Но её губы оставались немыми.

Бабушка взяла бельевую верёвку и привязала девушку к колонкам кровати. Сзади неё послышались всхлипывания старой Гриетт.

– Выйди! – приказала бабушка.

Когда дверь закрылась, бабушка взяла в руки плеть.

– Скажи, кто это был?

Но в её голосе на этот раз слышался уже не приказ, а горячая, молящая просьба.

Никакого ответа. Графиня со стоном упала на постель.

– Скажи, Эндри, прошу тебя, скажи! – шептала она.

Ни слова, ни слова…

Тогда она вскочила, плеть свистнула по воздуху и выжгла пылающую полосу на голой спине от плеча до бёдер. Эндри закричала.

Графиня остановилась, занесла плеть над её лицом.

– Ты уже кричишь? – озлобленно крикнула она, – плётка откроет тебе рот!

Снова голос её упал, прозвучал мягко и моляще:

– Скажи же, Эндри, избавь и меня, и себя!

Эндри тяжело вздохнула, борясь с собой. Но не могла сказать. Легче откусить себе язык, чем выговорить это позорное слово: Бартель.

И графиня начала её стегать, удар за ударом, без жалости.

Эндри съёжилась, вертелась, сопротивлялась. Плеть шипела по воздуху, жгла и резала её тело, всюду, куда попадала, от икр и до шеи. Все чаще и чаще, скорее и скорее. Но она уже не кричала – прикусила себе губы, чтобы не сказать ни слова.

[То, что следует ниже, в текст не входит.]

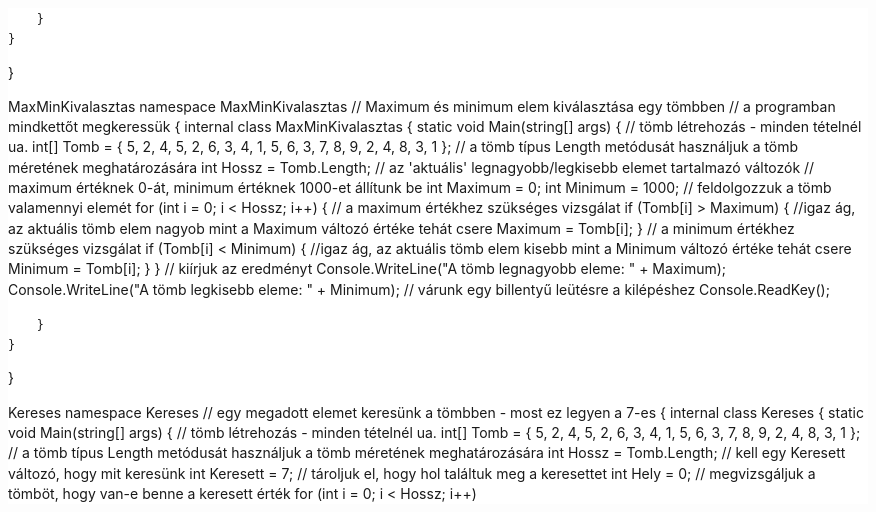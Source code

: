         }
    }
}

MaxMinKivalasztas
namespace MaxMinKivalasztas
// Maximum és minimum elem kiválasztása egy tömbben
// a programban mindkettőt megkeressük
{
    internal class MaxMinKivalasztas
    {
        static void Main(string[] args)
        {
            // tömb létrehozás - minden tételnél ua.
            int[] Tomb = { 5, 2, 4, 5, 2, 6, 3, 4, 1, 5, 6, 3, 7, 8, 9, 2, 4, 8, 3, 1 };
            // a tömb típus Length metódusát használjuk a tömb méretének meghatározására
            int Hossz = Tomb.Length;
            // az 'aktuális' legnagyobb/legkisebb elemet tartalmazó változók
            // maximum értéknek 0-át, minimum értéknek 1000-et állítunk be
            int Maximum = 0;
            int Minimum = 1000;
            // feldolgozzuk a tömb valamennyi elemét
            for (int i = 0; i < Hossz; i++)
            {
                // a maximum értékhez szükséges vizsgálat
                if (Tomb[i] > Maximum)
                {
                    //igaz ág, az aktuális tömb elem nagyob mint a Maximum változó értéke tehát csere
                    Maximum = Tomb[i];
                }
                // a minimum értékhez szükséges vizsgálat
                if (Tomb[i] < Minimum)
                {
                    //igaz ág, az aktuális tömb elem kisebb mint a Minimum változó értéke tehát csere
                    Minimum = Tomb[i];
                }
            }
            // kiírjuk az eredményt
            Console.WriteLine("A tömb legnagyobb eleme: " + Maximum);
            Console.WriteLine("A tömb legkisebb eleme: " + Minimum);
            // várunk egy billentyű leütésre a kilépéshez
            Console.ReadKey();

        }
    }
}

Kereses
namespace Kereses
// egy megadott elemet keresünk a tömbben - most ez legyen a 7-es
{
    internal class Kereses
    {
        static void Main(string[] args)
        {
            // tömb létrehozás - minden tételnél ua.
            int[] Tomb = { 5, 2, 4, 5, 2, 6, 3, 4, 1, 5, 6, 3, 7, 8, 9, 2, 4, 8, 3, 1 };
            // a tömb típus Length metódusát használjuk a tömb méretének meghatározására
            int Hossz = Tomb.Length;
            // kell egy Keresett változó, hogy mit keresünk
            int Keresett = 7;
            // tároljuk el, hogy hol találtuk meg a keresettet
            int Hely = 0;
            // megvizsgáljuk a tömböt, hogy van-e benne a keresett érték
            for (int i = 0; i < Hossz; i++)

Графиня была вне себя. Это сопротивление безмерно возбуждало её – она должна была его сломить! Она уже стегала изо всей силы, не разбирая, без цели, куда попало – по грудям, даже по лицу.

Эндри стонала и всхлипывала, а затем просто кричала без удержу.

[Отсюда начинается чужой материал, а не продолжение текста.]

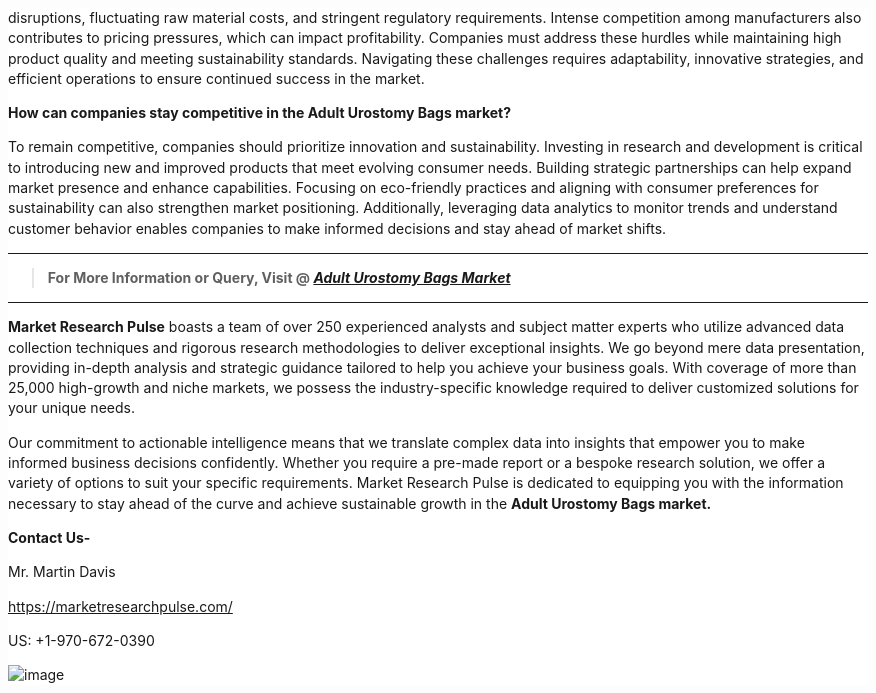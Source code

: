 disruptions, fluctuating raw material costs, and stringent regulatory requirements. Intense competition among manufacturers also contributes to pricing pressures, which can impact profitability. Companies must address these hurdles while maintaining high product quality and meeting sustainability standards. Navigating these challenges requires adaptability, innovative strategies, and efficient operations to ensure continued success in the market.</p><p><strong>How can companies stay competitive in the Adult Urostomy Bags market?</strong></p><p>To remain competitive, companies should prioritize innovation and sustainability. Investing in research and development is critical to introducing new and improved products that meet evolving consumer needs. Building strategic partnerships can help expand market presence and enhance capabilities. Focusing on eco-friendly practices and aligning with consumer preferences for sustainability can also strengthen market positioning. Additionally, leveraging data analytics to monitor trends and understand customer behavior enables companies to make informed decisions and stay ahead of market shifts.</p><hr /><blockquote><p><strong>For More Information or Query, Visit @&nbsp;<em><a href="https://marketresearchpulse.com/report/101734/adult-urostomy-bags-market?utm_source=Linkedin&utm_medium=0111">Adult Urostomy Bags Market</a></em></strong></p></blockquote><hr /><p><strong>Market Research Pulse</strong> boasts a team of over 250 experienced analysts and subject matter experts who utilize advanced data collection techniques and rigorous research methodologies to deliver exceptional insights. We go beyond mere data presentation, providing in-depth analysis and strategic guidance tailored to help you achieve your business goals. With coverage of more than 25,000 high-growth and niche markets, we possess the industry-specific knowledge required to deliver customized solutions for your unique needs.</p><p>Our commitment to actionable intelligence means that we translate complex data into insights that empower you to make informed business decisions confidently. Whether you require a pre-made report or a bespoke research solution, we offer a variety of options to suit your specific requirements. Market Research Pulse is dedicated to equipping you with the information necessary to stay ahead of the curve and achieve sustainable growth in the <strong>Adult Urostomy Bags market.</strong></p><p><strong>Contact Us-</strong></p><p>Mr. Martin Davis</p><p>https://marketresearchpulse.com/</p><p>US: +1-970-672-0390</p>
![image](https://github.com/user-attachments/assets/4357455e-1de7-4b30-a1a8-a1308a930987)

– Только покричи, – говорила ей бабушка. – Созови всю прислугу, чтобы та во дворе слушала твой концерт. Вой, музыкант, я буду отбивать такт.

И, как сумасшедшая, хлестала её плетью.

Эндри уже не кричала, а только стонала. Она упала на колени, вдоль столбов кровати висели её руки. В голове пело – как жаворонок. Высоко в воздух поднялись милые птички, а она – она бросила на них соколов. Хищники летали, били жаворонков острыми когтями. И относили их назад: мёртвые и разорванные птички лежали у неё на руке. Ещё совсем тёплые.

Графиня остановилась, наклонилась к ней.

– Скажешь? – прошептала она. – Кто?

– Поющие, скачущие львиные жолудки! – шептали безумные губы Эндри.

Бабушка отбросила плеть и тяжело опустилась в кресло. Затем снова вскочила:

– Гриетт! – закричала она. – Гриетт!

И вышла из комнаты тяжёлым, волочащимся шагом.

* * *

Много дней Эндри пролежала в постели. Старая Гриетт ухаживала за ней, шлёпала, прихрамывая, вокруг неё. Кроме Гриетт, никто к ней не заходил.

Затем Эндри встала, но она не должна была никуда выходить из своей комнаты. Гриетт приносила ей еду. У старухи в связке ключей у пояса был ключ, которым она открывала и замыкала её комнату. Это была единственная связь Эндри с внешним миром.

Все чаще Эндри спрашивала, не приехал ли кузен.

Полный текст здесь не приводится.